Records from a dataset

-*-*-

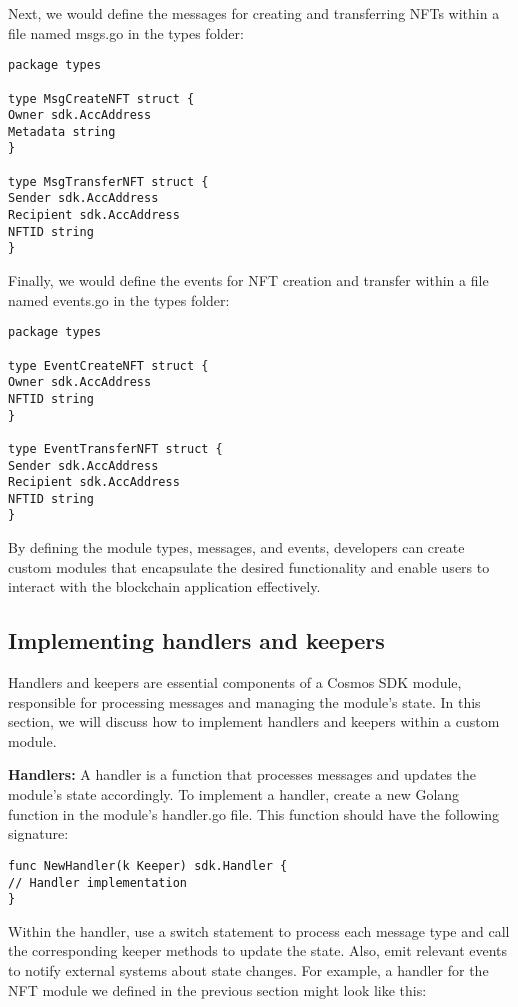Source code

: \documentclass{article}
\begin{document}
Next, we would define the messages for creating and transferring NFTs within a file named msgs.go in the types folder:

\begin{lstlisting}[language=Golang]
package types

type MsgCreateNFT struct {
Owner sdk.AccAddress
Metadata string
}

type MsgTransferNFT struct {
Sender sdk.AccAddress
Recipient sdk.AccAddress
NFTID string
}
\end{lstlisting}

Finally, we would define the events for NFT creation and transfer within a file named events.go in the types folder:

\begin{lstlisting}[language=Golang]
package types

type EventCreateNFT struct {
Owner sdk.AccAddress
NFTID string
}

type EventTransferNFT struct {
Sender sdk.AccAddress
Recipient sdk.AccAddress
NFTID string
}
\end{lstlisting}

By defining the module types, messages, and events, developers can create custom modules that encapsulate the desired functionality and enable users to interact with the blockchain application effectively.
\subsection{Implementing handlers and keepers}

Handlers and keepers are essential components of a Cosmos SDK module, responsible for processing messages and managing the module's state. In this section, we will discuss how to implement handlers and keepers within a custom module.

\textbf{Handlers:} A handler is a function that processes messages and updates the module's state accordingly. To implement a handler, create a new Golang function in the module's handler.go file. This function should have the following signature:

\begin{lstlisting}[language=Golang]
func NewHandler(k Keeper) sdk.Handler {
// Handler implementation
}
\end{lstlisting}

Within the handler, use a switch statement to process each message type and call the corresponding keeper methods to update the state. Also, emit relevant events to notify external systems about state changes. For example, a handler for the NFT module we defined in the previous section might look like this:
\end{document}
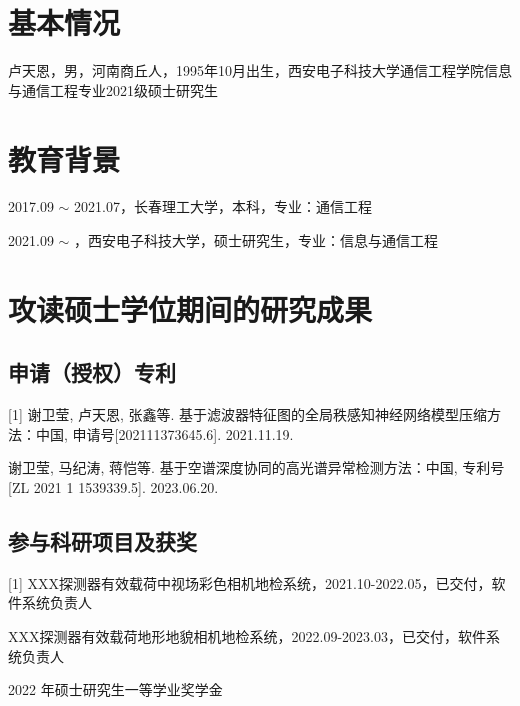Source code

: \section{基本情况}
卢天恩，男，河南商丘人，1995年10月出生，西安电子科技大学通信工程学院信息与通信工程专业2021级硕士研究生

\section{教育背景}
2017.09 $\sim$ 2021.07，长春理工大学，本科，专业：通信工程
\par
2021.09 $\sim$ \quad\quad\hspace{15.0pt}，西安电子科技大学，硕士研究生，专业：信息与通信工程

\section{攻读硕士学位期间的研究成果}
\subsection{申请（授权）专利}
[1] 谢卫莹, 卢天恩, 张鑫等. 基于滤波器特征图的全局秩感知神经网络模型压缩方法：中国, 申请号[202111373645.6]. 2021.11.19.
\par
[2] 谢卫莹, 马纪涛, 蒋恺等. 基于空谱深度协同的高光谱异常检测方法：中国, 专利号[ZL 2021 1 1539339.5]. 2023.06.20.

\subsection{参与科研项目及获奖}
[1] XXX探测器有效载荷中视场彩色相机地检系统，2021.10-2022.05，已交付，软件系统负责人
\par
[2] XXX探测器有效载荷地形地貌相机地检系统，2022.09-2023.03，已交付，软件系统负责人
\par
[3] 2022 年硕士研究生一等学业奖学金

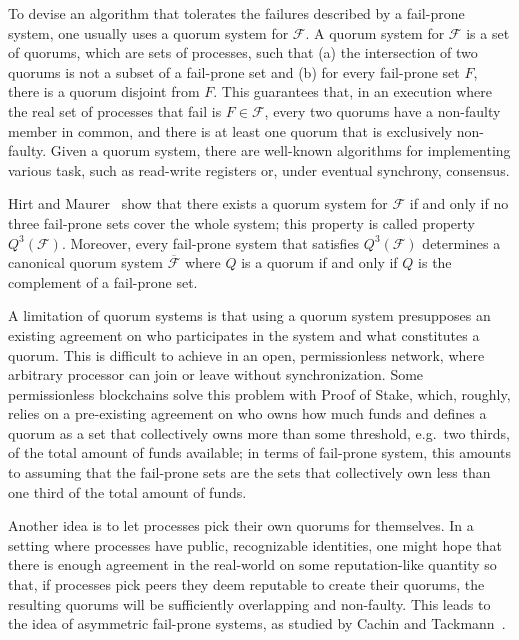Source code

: \documentclass[11pt]{article}
\begin{document}
To devise an algorithm that tolerates the failures described by a fail-prone system, one usually uses a quorum system for $\mathcal{F}$. A quorum system for $\mathcal{F}$ is a set of quorums, which are sets of processes, such that (a) the intersection of two quorums is not a subset of a fail-prone set and (b) for every fail-prone set $F$, there is a quorum disjoint from $F$. This guarantees that, in an execution where the real set of processes that fail is $F\in\mathcal{F}$, every two quorums have a non-faulty member in common, and there is at least one quorum that is exclusively non-faulty. Given a quorum system, there are well-known algorithms for implementing various task, such as read-write registers or, under eventual synchrony, consensus.

Hirt and Maurer~\cite{hirtPlayerSimulationGeneral2000} show that there exists a quorum system for $\mathcal{F}$ if and only if no three fail-prone sets cover the whole system; this property is called property $Q^3(\mathcal{F})$. Moreover, every fail-prone system that satisfies $Q^3(\mathcal{F})$ determines a canonical quorum system $\overline{\mathcal{F}}$ where $Q$ is a quorum if and only if $Q$ is the complement of a fail-prone set. %

A limitation of quorum systems is that using a quorum system presupposes an existing agreement on who participates in the system and what constitutes a quorum.
This is difficult to achieve in an open, permissionless network, where arbitrary processor can join or leave without synchronization.
Some permissionless blockchains solve this problem with Proof of Stake, which, roughly, relies on a pre-existing agreement on who owns how much funds and defines a quorum as a set that collectively owns more than some threshold, e.g.\ two thirds, of the total amount of funds available; in terms of fail-prone system, this amounts to assuming that the fail-prone sets are the sets that collectively own less than one third of the total amount of funds.

Another idea is to let processes pick their own quorums for themselves. In a setting where processes have public, recognizable identities, one might hope that there is enough agreement in the real-world on some reputation-like quantity so that, if processes pick peers they deem reputable to create their quorums, the resulting quorums will be sufficiently overlapping and non-faulty. This leads to the idea of asymmetric fail-prone systems, as studied by Cachin and Tackmann~\cite{cachinAsymmetricDistributedTrust2019}.
\end{document}
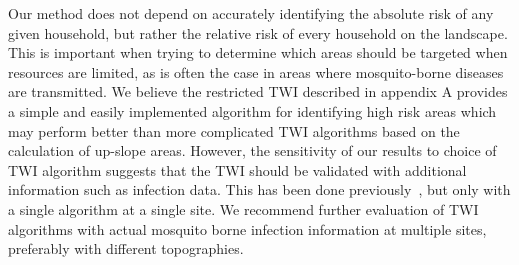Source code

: \documentclass[10pt,letterpaper]{article}\usepackage[]{graphicx}\usepackage[]{color}
\begin{document}
Our method does not depend on accurately identifying the absolute risk of any given household, but rather the relative risk of every household on the landscape.  This is important when trying to determine which areas should be targeted when resources are limited, as is often the case in areas where mosquito-borne diseases are transmitted. We believe the restricted TWI described in appendix A provides a simple and easily implemented algorithm for identifying high risk areas which may perform better than more complicated TWI algorithms based on the calculation of up-slope areas.  However, the sensitivity of our results to choice of TWI algorithm suggests that the TWI should be validated with additional information such as infection data.  This has been done previously~\cite{Cohen2008, Cohen2010},  but only with a single algorithm at a single site.  We recommend further evaluation of TWI algorithms with actual mosquito borne infection information at multiple sites, preferably with different topographies.\\


\nolinenumbers
\end{document}

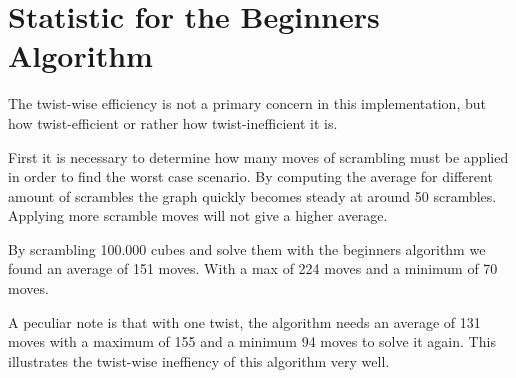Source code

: \section{Statistic for the Beginners Algorithm}
The twist-wise efficiency is not a primary concern in this implementation, but how twist-efficient or rather how twist-inefficient it is. 

First it is necessary to determine how many moves of scrambling must be applied in order to find the worst case scenario. By computing the average for different amount of scrambles the graph quickly becomes steady at around 50 scrambles. Applying more scramble moves will not give a higher average. 

By scrambling 100.000 cubes and solve them with the beginners algorithm we found an average of 151 moves. With a max of 224 moves and a minimum of 70 moves. 

A peculiar note is that with one twist, the algorithm needs an average of 131 moves with a maximum of 155 and a minimum 94 moves to solve it again.
This illustrates the twist-wise ineffiency of this algorithm very well.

-*-*-

**What the exercise asks:**
Restate the lines of the records exactly, starting at the first and stopping after the line with "卢天恩，男，河南商丘人，19". Leave out any picture.

**Answer to this problem:**
Source code

: \documentclass{article}
\begin{document}
Next, we would define the messages for creating and transferring NFTs within a file named msgs.go in the types folder:

\begin{lstlisting}[language=Golang]
package types

type MsgCreateNFT struct {
Owner sdk.AccAddress
Metadata string
}

type MsgTransferNFT struct {
Sender sdk.AccAddress
Recipient sdk.AccAddress
NFTID string
}
\end{lstlisting}

Finally, we would define the events for NFT creation and transfer within a file named events.go in the types folder:

\begin{lstlisting}[language=Golang]
package types

type EventCreateNFT struct {
Owner sdk.AccAddress
NFTID string
}

type EventTransferNFT struct {
Sender sdk.AccAddress
Recipient sdk.AccAddress
NFTID string
}
\end{lstlisting}

By defining the module types, messages, and events, developers can create custom modules that encapsulate the desired functionality and enable users to interact with the blockchain application effectively.
\subsection{Implementing handlers and keepers}

Handlers and keepers are essential components of a Cosmos SDK module, responsible for processing messages and managing the module's state. In this section, we will discuss how to implement handlers and keepers within a custom module.

\textbf{Handlers:} A handler is a function that processes messages and updates the module's state accordingly. To implement a handler, create a new Golang function in the module's handler.go file. This function should have the following signature:

\begin{lstlisting}[language=Golang]
func NewHandler(k Keeper) sdk.Handler {
// Handler implementation
}
\end{lstlisting}

Within the handler, use a switch statement to process each message type and call the corresponding keeper methods to update the state. Also, emit relevant events to notify external systems about state changes. For example, a handler for the NFT module we defined in the previous section might look like this:
\end{document}
Source code

: \section{基本情况}
卢天恩，男，河南商丘人，1995年10月出生，西安电子科技大学通信工程学院信息与通信工程专业2021级硕士研究生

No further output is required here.